Sydney and Melbourne property prices had risen significantly and have fallen for 12 months in a row, and prices are also falling in Perth and Darwin. There have been price surges since the mid 1990s with prices expensive relative to global standards, long term trend, rents and relative to income. Low interest rates have contributed and also made it difficult to save a deposit. Household debt has gone from the low end of OECD countries to the top end.
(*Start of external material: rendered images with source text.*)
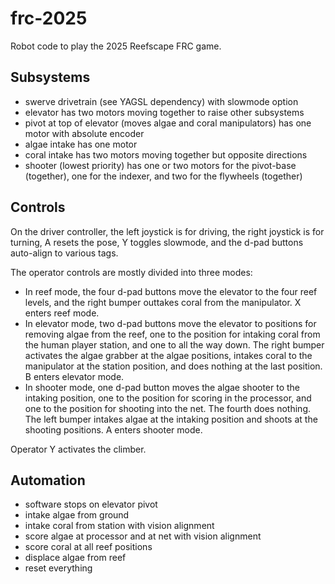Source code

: # frc-2025

Robot code to play the 2025 Reefscape FRC game.

## Subsystems

- swerve drivetrain (see YAGSL dependency) with slowmode option
- elevator has two motors moving together to raise other subsystems
- pivot at top of elevator (moves algae and coral manipulators) has one motor with absolute encoder
- algae intake has one motor
- coral intake has two motors moving together but opposite directions
- shooter (lowest priority) has one or two motors for the pivot-base (together), one for the indexer, and two for the flywheels (together)

## Controls

On the driver controller, the left joystick is for driving, the right joystick is for turning, A resets the pose, Y toggles slowmode, and the d-pad buttons auto-align to various tags.

The operator controls are mostly divided into three modes:

- In reef mode, the four d-pad buttons move the elevator to the four reef levels, and the right bumper outtakes coral from the manipulator. X enters reef mode.
- In elevator mode, two d-pad buttons move the elevator to positions for removing algae from the reef, one to the position for intaking coral from the human player station, and one to all the way down. The right bumper activates the algae grabber at the algae positions, intakes coral to the manipulator at the station position, and does nothing at the last position. B enters elevator mode.
- In shooter mode, one d-pad button moves the algae shooter to the intaking position, one to the position for scoring in the processor, and one to the position for shooting into the net. The fourth does nothing. The left bumper intakes algae at the intaking position and shoots at the shooting positions. A enters shooter mode.

Operator Y activates the climber.

## Automation

- software stops on elevator pivot
- intake algae from ground
- intake coral from station with vision alignment
- score algae at processor and at net with vision alignment
- score coral at all reef positions
- displace algae from reef
- reset everything
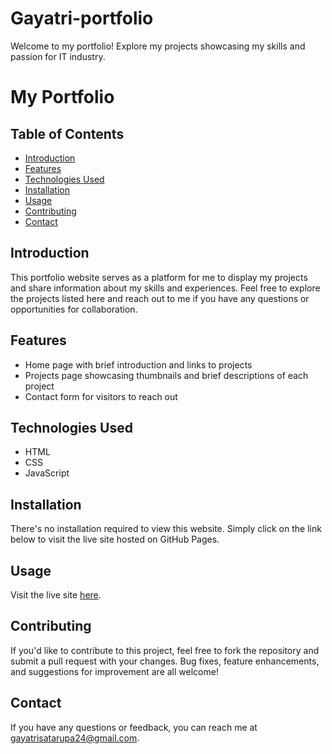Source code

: # Gayatri-portfolio
Welcome to my portfolio! Explore my projects showcasing my skills and passion for IT industry.
# My Portfolio

## Table of Contents
- [Introduction](#introduction)
- [Features](#features)
- [Technologies Used](#technologies-used)
- [Installation](#installation)
- [Usage](#usage)
- [Contributing](#contributing)
- [Contact](#contact)

## Introduction

This portfolio website serves as a platform for me to display my projects and share information about my skills and experiences. Feel free to explore the projects listed here and reach out to me if you have any questions or opportunities for collaboration.

## Features

- Home page with brief introduction and links to projects
- Projects page showcasing thumbnails and brief descriptions of each project
- Contact form for visitors to reach out

## Technologies Used

- HTML
- CSS
- JavaScript

## Installation

There's no installation required to view this website. Simply click on the link below to visit the live site hosted on GitHub Pages.

## Usage

Visit the live site [here](https://github.com/Gayatri2890.portfolio).

## Contributing

If you'd like to contribute to this project, feel free to fork the repository and submit a pull request with your changes. Bug fixes, feature enhancements, and suggestions for improvement are all welcome!

## Contact
If you have any questions or feedback, you can reach me at gayatrisatarupa24@gmail.com.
A range of factors have contributed including:
- Increased borrowing power due to the shift from high interest rates to low rates over the last 20 to 30 years.
- Surge in population growth from mid last decade, above previous trend.
- inadequacy of supply due to tight development controls and lagging infrastructure.
It is likely that prices will drop further due to:
- fewer buyers
- tightening bank lending and greater difficulty for investors
- interest only borrowers shifting to principal and interest and therefore increased servicing
- banks withdrawing from SMSF lending
- a cutback on foreign demand (Chinese investment fallen by roughly 70% since 2015)
- rising unit supply (one to watch in Brisbane) with Australia’s residential crane count of 528 which is way above the US total crane count of 300 and Canada with 123.
- expectations that prices will fall which will fuel people’s behaviour.
- concerns that a change of government may effect negative gearing and capital gains tax concessions.
Please see the full article for the house price outlook, thoughts on why a crash (a 20% or more fall in national average prices) is unlikely, and the effect of the property cycle on the economy. Shane does suggest that the RBA will likely keep interest rates on hold until 2020, and may actually have to reduce rates.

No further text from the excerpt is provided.